A recently issued federal report shows school lunches are becoming healthier and more nutritious.
Nowadays, school lunches include salad bars, a significant improvement concerning American children’s health. Nationwide, approximately a third of schools have implemented this change, whereas, in 2014, 78 percent of schools had included in the children’s diet at least two fruits.
Health officials are concerned with the obesity epidemic that has struck America, so now they are wondering whether children will be responsive to the new school lunches, involving salads and fruits. Moreover, it has been widely known that obesity and poor eating habits might cause cardiovascular illnesses and diabetes.
Fortunately, obesity has decreased regarding young children and children coming from low-income homes, as of 2012, when childhood obesity had reached 17 percent.
Surveys show that fresh or frozen vegetables are used in approximately 50 percent of schools nowadays, instead of what was served in the past: canned vegetables and white bread.
Moreover, according to the Centers for Disease Control and Prevention, school cafeterias have been using low-sodium canned vegetables, if any, that they started cooking with herbs instead of salt, whereas low-sodium recipes were adopted.

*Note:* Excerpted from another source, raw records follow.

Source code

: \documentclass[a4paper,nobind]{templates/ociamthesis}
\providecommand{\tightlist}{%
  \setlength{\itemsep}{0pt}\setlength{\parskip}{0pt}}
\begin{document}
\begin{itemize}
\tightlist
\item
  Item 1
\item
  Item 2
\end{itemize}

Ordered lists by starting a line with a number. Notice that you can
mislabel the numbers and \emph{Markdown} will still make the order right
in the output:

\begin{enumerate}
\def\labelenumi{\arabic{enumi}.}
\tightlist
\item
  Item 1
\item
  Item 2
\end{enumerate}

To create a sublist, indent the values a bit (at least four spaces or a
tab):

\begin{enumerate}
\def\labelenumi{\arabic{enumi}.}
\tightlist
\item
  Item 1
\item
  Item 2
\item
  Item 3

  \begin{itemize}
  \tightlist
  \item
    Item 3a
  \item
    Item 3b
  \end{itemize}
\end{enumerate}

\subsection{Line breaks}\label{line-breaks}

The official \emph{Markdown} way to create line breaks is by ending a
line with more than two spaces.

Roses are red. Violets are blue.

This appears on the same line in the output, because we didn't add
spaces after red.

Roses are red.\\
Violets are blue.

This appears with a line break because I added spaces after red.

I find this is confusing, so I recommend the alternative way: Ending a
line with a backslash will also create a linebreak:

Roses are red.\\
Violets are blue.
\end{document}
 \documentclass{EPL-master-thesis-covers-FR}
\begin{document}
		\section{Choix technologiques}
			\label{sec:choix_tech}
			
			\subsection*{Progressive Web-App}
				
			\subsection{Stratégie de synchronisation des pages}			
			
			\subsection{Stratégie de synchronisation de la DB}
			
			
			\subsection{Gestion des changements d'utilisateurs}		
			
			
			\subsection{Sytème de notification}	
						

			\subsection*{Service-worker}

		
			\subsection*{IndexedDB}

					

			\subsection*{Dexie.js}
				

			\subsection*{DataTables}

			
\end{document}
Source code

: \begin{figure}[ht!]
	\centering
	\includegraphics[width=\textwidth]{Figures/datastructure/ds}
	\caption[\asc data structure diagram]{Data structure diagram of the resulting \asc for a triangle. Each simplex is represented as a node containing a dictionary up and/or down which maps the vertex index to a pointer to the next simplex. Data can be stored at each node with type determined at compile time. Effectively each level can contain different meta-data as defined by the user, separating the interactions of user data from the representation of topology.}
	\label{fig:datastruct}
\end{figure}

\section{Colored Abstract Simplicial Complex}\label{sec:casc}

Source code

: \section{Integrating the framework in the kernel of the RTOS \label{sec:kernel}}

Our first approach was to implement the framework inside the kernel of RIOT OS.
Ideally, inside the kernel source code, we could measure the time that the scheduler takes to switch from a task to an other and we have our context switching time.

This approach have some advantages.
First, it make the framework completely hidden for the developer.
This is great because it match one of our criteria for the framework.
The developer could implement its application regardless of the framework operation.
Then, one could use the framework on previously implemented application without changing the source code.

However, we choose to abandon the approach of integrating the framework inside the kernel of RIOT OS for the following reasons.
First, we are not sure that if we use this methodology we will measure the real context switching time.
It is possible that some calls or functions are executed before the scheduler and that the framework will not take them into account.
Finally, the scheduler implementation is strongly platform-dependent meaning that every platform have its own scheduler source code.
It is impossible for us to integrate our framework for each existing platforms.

So, in order to promote and put to use healthy foods, sodium would need to be eliminated, for the most part, from school meals, so schools’ aims were to discover ways of enhancing flavors by reducing sodium.
Senior associate at the non-profit organization Food Trust in Philadelphia, Deb Bentzel, said that school lunches were currently healthier and fresher. She also reported that hot dogs were made from turkey and had less fat, whereas the school lunch tray would include legumes as well, such as peas and beans.
In schools from Philadelphia, snacks such as potato chips are baked, instead of fried, which decreases the caloric boost they would’ve brought upon children, whereas beverages such as sodas were excluded from the menu. Food portions were smaller, and all of these changes have been happening since 2004, according to Amy Virus, Philadelphia-based food service director of the school district.
Director of nutrition policy at the Center for Science in the Public Interest, Margo Wootan, said that the improvements in school cafeterias were quite visible, as of the last three years. She reported that older, unhealthier foods had been removed from the children’s diet, including canned legumes, even though some children actually refuse some variants of the now healthy aliments.
Tom Frieden, the CDC’s Director, finally pointed out that progress had been made, and that school meals were truly healthier than in previous years, whereas the US Department of Agriculture explained that improvements can still be made, as
“many schools need new kitchen equipment to store, prepare, and serve fruits and vegetables.”